I shan’t rehearse the ins and outs of his analysis here – it is, in an adumbrated form, very similar to his argument against Naturalism in Miracles. The aspect of De Futilitate I would like to focus on here is what follows – in the address he continues his analysis by asking what value our moral judgements can have in a meaningless, random and indifferent world, and in doing so produces an argument for God’s existence that I find to be extremely reassuring in times of distress or lack of faith:
‘If a Brute and Blackguard made the world, then he also made our minds. If he made our minds, he also made that very standard in them whereby we judge him to be a Brute and Blackguard. And how can we trust a standard which comes from such a brutal and blackguardly source? If we reject him, we ought also to reject all his works. But one of his works is this very moral standard by which we reject him. If we accept this standard then we are implying that he is not a Brute and Blackguard. If we reject it, then we have thrown away the only instrument by which we can condemn him. Heroic anti-theism thus has a contradiction in its centre. You must trust the universe in one respect even in order to condemn it in every other…The defiance of the good atheist hurled at an apparently ruthless and idiotic cosmos is really an unconscious homage to something in or behind that cosmos which he recognises as infinitely valuable and authoritative: for if mercy and justice were really only private whims of his own with no objective and impersonal roots, and if he realised this, he could not go on being indignant. The fact that he arraigns heaven itself for disregarding them means that at some level of his mind he knows they are enthroned in a higher heaven still.’
taken from Christian Reflections (1981), pp.91-2 and 95, Fount Paperbacks.

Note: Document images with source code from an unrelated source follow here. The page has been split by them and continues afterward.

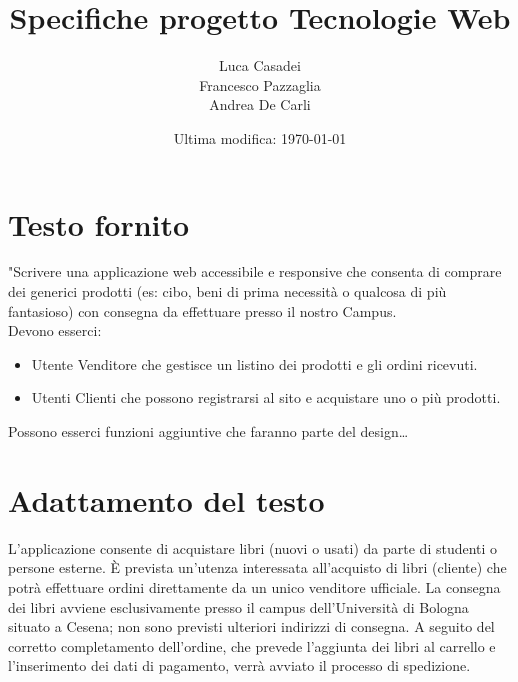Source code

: \documentclass[a4paper]{article}
\author{Luca Casadei\\Francesco Pazzaglia\\Andrea De Carli}
\date{Ultima modifica: \today}
\title{\textbf{Specifiche progetto Tecnologie Web}}
\begin{document}
	\maketitle
	\tableofcontents
	\printnoidxglossaries
	\section{Testo fornito}
	"Scrivere una applicazione web accessibile e responsive che consenta di comprare dei generici prodotti (es:	cibo, beni di prima necessità o qualcosa di più fantasioso) con consegna da effettuare presso il nostro Campus.\\
	Devono esserci:
	\begin{itemize}
		\item Utente Venditore che gestisce un listino dei prodotti e gli ordini ricevuti.
		\item Utenti Clienti che possono registrarsi al sito e acquistare uno o più prodotti.
	\end{itemize}
	Possono esserci funzioni aggiuntive che faranno parte del design\dots\quotedblbase
	\section{Adattamento del testo}
	L'applicazione consente di acquistare libri (nuovi o usati) da parte di studenti o persone esterne. È prevista un'utenza interessata all'acquisto di libri (\gls{cliente}) che potrà effettuare ordini direttamente da un unico \gls{venditore} ufficiale. La consegna dei libri avviene esclusivamente presso il \gls{campus} dell'Università di Bologna situato a Cesena; non sono previsti ulteriori indirizzi di consegna. A seguito del corretto completamento dell'ordine, che prevede l'aggiunta dei libri al carrello e l'inserimento dei dati di pagamento, verrà avviato il processo di spedizione.
\end{document}
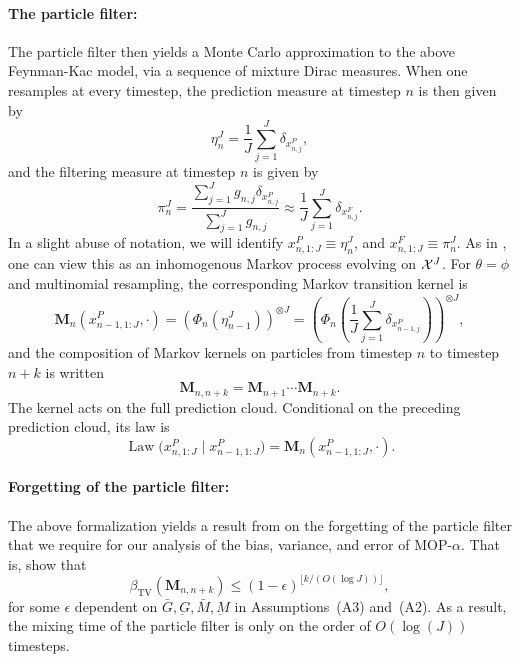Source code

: \documentclass[11pt]{article}
\newcommand\refAssumpBoundedProcess{(A2)} %
\newcommand\refAssumpBoundedMeasurement{(A3)} %
\theoremstyle{thmstylethree}%
\begin{document}
\paragraph{\bf The particle filter:} The particle filter then yields a Monte Carlo approximation to the above Feynman-Kac model, via a sequence of mixture Dirac measures. When one resamples at every timestep, the prediction measure at timestep $n$ is then given by 
\begin{equation}
\eta_n^J = \frac{1}{J}\sum_{j=1}^J \delta_{x_{n,j}^P},
\end{equation}
and the filtering measure at timestep $n$ is given by
\begin{equation}
\pi_n^J = \frac{\sum_{j=1}^J g_{n,j} \delta_{x_{n,j}^P}}{\sum_{j=1}^J g_{n,j}} \approx \frac{1}{J} \sum_{j=1}^J \delta_{x_{n,j}^F}.
\end{equation}
In a slight abuse of notation, we will identify $x_{n, 1:J}^P \equiv \eta_n^J$, and $x_{n, 1:J}^F \equiv \pi_n^J$. 
As in \cite{karjalainen23}, one can view this as an inhomogenous Markov process evolving on $\gX^{J}$. For $\theta=\phi$ and multinomial resampling, the corresponding
Markov transition kernel is
\begin{equation}
\textbf{M}_n(x_{n-1, 1:J}^P, \cdot) = \left(\Phi_{n}\left(\eta_{n-1}^J\right)\right)^{\otimes J} = \left(\Phi_{n}\left(\frac{1}{J}\sum_{j=1}^J \delta_{x_{n-1,j}^P}\right)\right)^{\otimes J},
\end{equation}
and the composition of Markov kernels on particles from timestep $n$ to timestep $n+k$ is written 
\begin{equation}
\textbf{M}_{n, n+k} = \textbf{M}_{n+1}\cdots \textbf{M}_{n+k}.
\end{equation}
The kernel acts on the full prediction cloud. Conditional on the preceding
prediction cloud, its law is
\begin{equation}
\operatorname{Law}\big(x_{n,1:J}^P\mid x_{n-1,1:J}^P\big)
=\textbf{M}_n(x_{n-1,1:J}^P,\cdot).
\end{equation}

\paragraph{\bf Forgetting of the particle filter:} 
The above formalization yields a result from \cite{karjalainen23} on the forgetting of the particle filter that we require for our analysis of the bias, variance, and error of MOP-$\alpha$.  
That is, \cite{karjalainen23} show that
\begin{equation}
\beta_{\mathrm{TV}}\left(\mathbf{M}_{n, n+k}\right) \leq(1-\epsilon)^{\lfloor k /(O(\log J))\rfloor},
\end{equation}
for some $\epsilon$ dependent on $\bar{G}, \underbar{G}, \bar{M}, \underbar{M}$ in Assumptions~{\refAssumpBoundedMeasurement} and~{\refAssumpBoundedProcess}. As a result, the mixing time of the particle filter is only on the order of $O(\log(J))$ timesteps. 
\end{document}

Lewis first developed this argument via a paper presented to the Philosophical Society at Oxford in January 1924 (see All My Road Before Me: The Diary of C. S. Lewis, 1922-1927) and referred to it there as the ‘Promethean Fallacy in Ethics’. He would also return to it at a time of deep personal suffering, recounted in A Grief Observed, and I too find that during times when I am undergoing a ‘dark patch’ and am angry at God – for all intents and purposes the ‘good atheist’ mentioned in the passage above – when I am finding that the world looks very futile and uncaring indeed, this argument has great practical use. I find that time and again, it is the best means I have for recalling myself to my senses when the idea of a good, let alone loving, God, seems a million miles away.
In these moments, Lewis’ argument helps me to see both the absurdity of simultaneously railing against God and questioning His existence, and of the great cost involved in a proper rejection of Him, the source of and grounds for all the articulations of goodness and justice we have. From this I am then eventually able to remember who God really is – One who has gone to the utmost depths of our experience and suffered with us, who accepted and endured the greatest possible price to display to us His boundless, ceaseless love. Contemplating the suffering humanity of Jesus Christ is, as Pope Francis has said recently, the only way to give us strength when striving to live the Christian life, as well as (I would add) in decisively confronting feelings of desolation. But sometimes it is hard to get to the foot of the cross from where we are in life, and in my own darkest moments, I have found C. S. Lewis’ ‘Promethean Fallacy’ a strong anchor and a light to lead me back home.